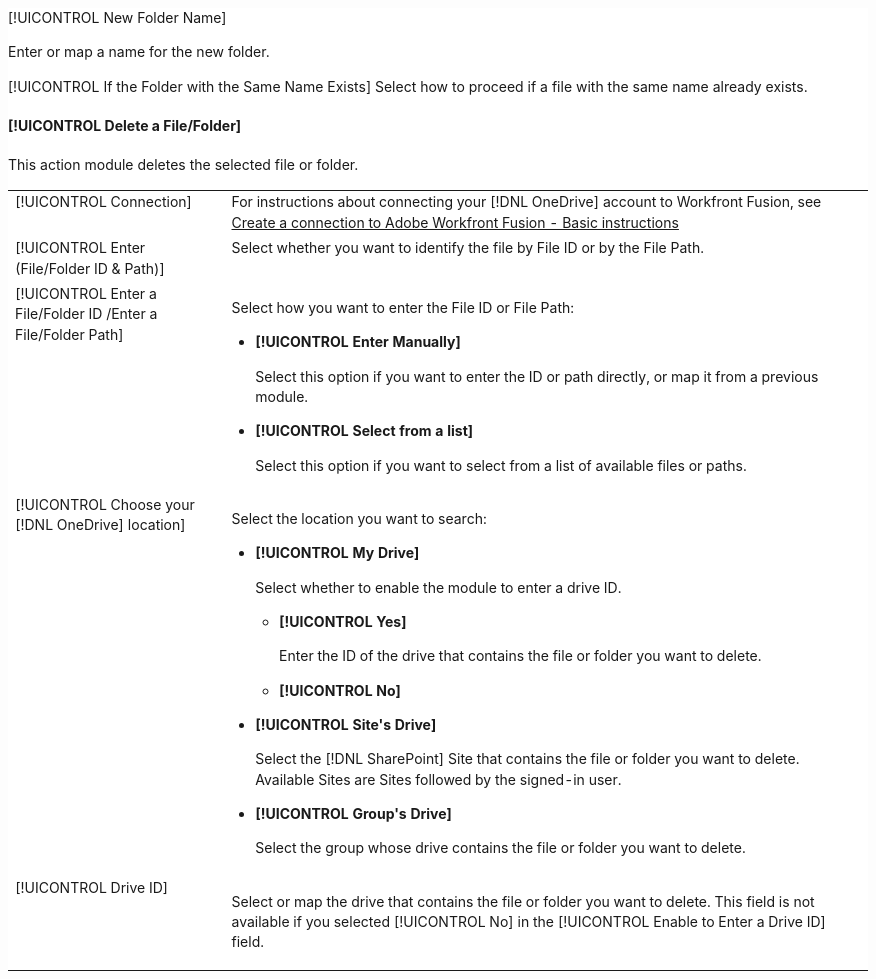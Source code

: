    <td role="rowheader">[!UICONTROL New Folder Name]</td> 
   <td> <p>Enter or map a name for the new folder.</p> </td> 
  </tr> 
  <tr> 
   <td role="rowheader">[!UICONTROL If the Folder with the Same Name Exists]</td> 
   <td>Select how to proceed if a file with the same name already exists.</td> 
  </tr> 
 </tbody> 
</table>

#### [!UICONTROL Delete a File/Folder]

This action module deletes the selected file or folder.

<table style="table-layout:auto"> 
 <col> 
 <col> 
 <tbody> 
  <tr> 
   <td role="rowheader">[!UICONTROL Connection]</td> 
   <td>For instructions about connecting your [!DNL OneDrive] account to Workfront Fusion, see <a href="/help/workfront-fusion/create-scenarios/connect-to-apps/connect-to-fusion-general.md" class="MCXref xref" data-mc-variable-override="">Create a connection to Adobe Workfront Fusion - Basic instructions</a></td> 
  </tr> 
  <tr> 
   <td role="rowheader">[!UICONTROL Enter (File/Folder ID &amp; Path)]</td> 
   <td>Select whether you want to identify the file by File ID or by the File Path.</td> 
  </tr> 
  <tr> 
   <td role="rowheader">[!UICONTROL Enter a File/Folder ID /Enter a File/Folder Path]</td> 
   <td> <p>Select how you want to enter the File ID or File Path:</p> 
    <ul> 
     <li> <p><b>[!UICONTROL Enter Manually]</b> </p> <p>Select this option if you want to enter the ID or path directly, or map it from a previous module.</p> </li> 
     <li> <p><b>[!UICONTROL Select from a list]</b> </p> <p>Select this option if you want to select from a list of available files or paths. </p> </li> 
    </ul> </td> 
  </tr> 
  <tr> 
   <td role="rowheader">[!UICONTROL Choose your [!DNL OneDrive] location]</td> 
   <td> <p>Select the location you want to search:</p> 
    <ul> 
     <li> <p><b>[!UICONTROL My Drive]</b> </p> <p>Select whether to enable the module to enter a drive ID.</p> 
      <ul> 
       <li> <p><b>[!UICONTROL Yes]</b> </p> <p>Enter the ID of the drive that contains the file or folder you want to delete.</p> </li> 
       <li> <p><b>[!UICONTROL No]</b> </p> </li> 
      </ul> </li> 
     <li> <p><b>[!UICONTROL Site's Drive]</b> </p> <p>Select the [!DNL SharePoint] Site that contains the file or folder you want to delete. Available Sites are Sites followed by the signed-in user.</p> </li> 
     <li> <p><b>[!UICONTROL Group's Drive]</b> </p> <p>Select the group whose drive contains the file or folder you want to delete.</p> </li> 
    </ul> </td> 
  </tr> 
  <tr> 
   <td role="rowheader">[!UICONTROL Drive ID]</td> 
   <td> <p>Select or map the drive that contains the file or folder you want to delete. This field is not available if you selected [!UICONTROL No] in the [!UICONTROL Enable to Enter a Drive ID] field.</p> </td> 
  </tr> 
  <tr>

● ● ● ● ●

DESCRIPTION OF THE TASK :: An exact copy is needed of the closing lines of the entries above, counting from the one that contains "<td> <p>Select or" and including it and the last.

ANSWER TO THE EXERCISE ::
   <td> <p>Select or map the drive that contains the file or folder you want to delete. This field is not available if you selected [!UICONTROL No] in the [!UICONTROL Enable to Enter a Drive ID] field.</p> </td> 
  </tr> 
  <tr>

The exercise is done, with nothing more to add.